As internal brooders, the Quasi-P-E group differs from the Periodic fishes. Even though the size at birth of Quasi-P-E offspring is similar to that of newly hatched Periodic offspring, they have more developed eyes, jaws, guts, and fins that allow them to begin feeding immediately (Boehlert & Yoklavich 1984, Wourms 1991). Thus, Quasi-P-E offspring avoid the starvation prone first-feeding stage when larvae switch from yolk resources to preying on plankton. And by being brooded internally they avoid the predation heavy pelagic egg stage. Like the late maturing Equilibrium strategy, Quasi-P-E fishes invest in parental care to increase the probability that offspring survive to reach their late reproductive maturity.

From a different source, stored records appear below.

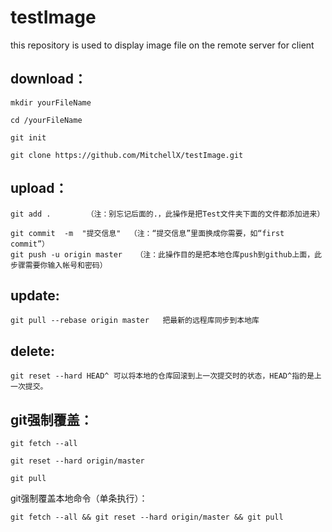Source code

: # testImage
this repository is used to display image file on the remote server for client

## download：
    mkdir yourFileName

    cd /yourFileName

    git init

    git clone https://github.com/MitchellX/testImage.git

## upload：
    git add .        （注：别忘记后面的.，此操作是把Test文件夹下面的文件都添加进来）

    git commit  -m  "提交信息"  （注：“提交信息”里面换成你需要，如“first commit”）
    git push -u origin master   （注：此操作目的是把本地仓库push到github上面，此步骤需要你输入帐号和密码）

## update:
    git pull --rebase origin master   把最新的远程库同步到本地库

## delete:
    git reset --hard HEAD^ 可以将本地的仓库回滚到上一次提交时的状态，HEAD^指的是上一次提交。

## git强制覆盖：
    git fetch --all
    
    git reset --hard origin/master
    
    git pull
 

git强制覆盖本地命令（单条执行）：

    git fetch --all && git reset --hard origin/master && git pull
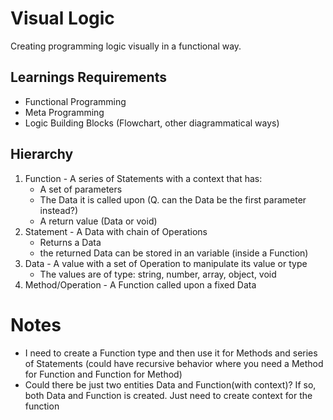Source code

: # Visual Logic

Creating programming logic visually in a functional way.

## Learnings Requirements

- Functional Programming 
- Meta Programming
- Logic Building Blocks (Flowchart, other diagrammatical ways)

## Hierarchy
  
1. Function - A series of Statements with a context that has:
   - A set of parameters
   - The Data it is called upon (Q. can the Data be the first parameter instead?)
   - A return value (Data or void)
2. Statement - A Data with chain of Operations
   - Returns a Data
   - the returned Data can be stored in an variable (inside a Function)
3. Data - A value with a set of Operation to manipulate its value or type
   - The values are of type: string, number, array, object, void
4. Method/Operation - A Function called upon a fixed Data

# Notes
- I need to create a Function type and then use it for Methods and series of Statements (could have recursive behavior where you need a Method for Function and Function for Method)
- Could there be just two entities Data and Function(with context)? If so, both Data and Function is created. Just need to create context for the function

Even though parental investment is lower than that of sharks, skates, and rays, the Quasi-P-E strategy still seems at odds with the life-history trade-off because of their high fecundities. The high numbers of eggs of Periodic fishes are often referred to as a bet-hedging strategy. Periodic females do not provide any care, but by producing so many eggs, there is a good chance that some of them will encounter conditions conducive to survival. If offspring of Quasi-P-E fishes have a survival advantage compared to Periodic fishes, why do they produce so many eggs? Rockfishes and other deep-water fishes in this life history group benefit from bet-hedging as well because they live in habitats with complex substrate (i.e. rocks, reefs, kelp, seamounts, etc.; Love et al. 2002) that have patchy distributions. These patchy habitats require many pelagic larvae either to widely distribute propagules for colonizing patchy habitats (Cowen et al. 2000, 2006) or to retain larvae in episodic oceanographic features (Parrish et al. 1981, Longhurst 2002).

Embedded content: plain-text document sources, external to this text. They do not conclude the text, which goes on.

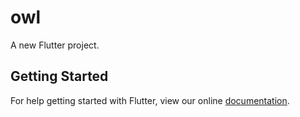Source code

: # owl

A new Flutter project.

## Getting Started

For help getting started with Flutter, view our online
[documentation](https://flutter.io/).
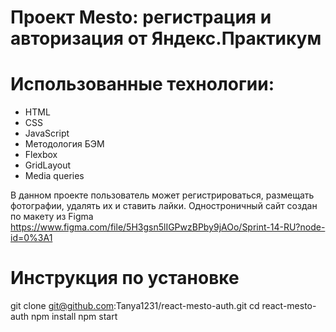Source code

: # Проект Mesto: регистрация и авторизация от Яндекс.Практикум

# Использованные технологии:

- HTML
- CSS
- JavaScript
- Методология БЭМ
- Flexbox
- GridLayout
- Media queries

В данном проекте пользователь может регистрироваться, размещать фотографии, удалять их и ставить лайки. Одностроничный сайт создан по макету из Figma https://www.figma.com/file/5H3gsn5lIGPwzBPby9jAOo/Sprint-14-RU?node-id=0%3A1

# Инструкция по установке

git clone git@github.com:Tanya1231/react-mesto-auth.git
cd react-mesto-auth
npm install
npm start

The consequences of this unique Quasi-P-E strategy may be that they are more sensitive to disturbances, like intense fishing, compared to Equilibrium or Periodic fishes. Intense fishing significantly reduces the adult population. Because of the late maturity ages of the Quasi-P-E group, it takes a very long time for the population to rebuild. This is exacerbated by the infrequent success of Quasi-P-E offspring encountering first ideal pelagic ocean conditions for survival until maturity and then ideal bottom habitats for life as adults. Many of the rockfish stocks of the Northeastern Pacific were overexploited in the 1970s (Francis 1986). Fortunately, the U.S. Pacific Fisheries Management Council has recognized the vulnerabilities of these fishes and included their life histories in management strategies, which has resulted in most populations (95%) at healthy levels again. The Pacific Fisheries Management Council is responsible for 100 different species, and there is not data on all of them. Using the life history approach has allowed them to use information from data-rich species and apply it to data-poor species. This is just one example of why life history traits are important and how the E-P-O framework can be used to guide fisheries management.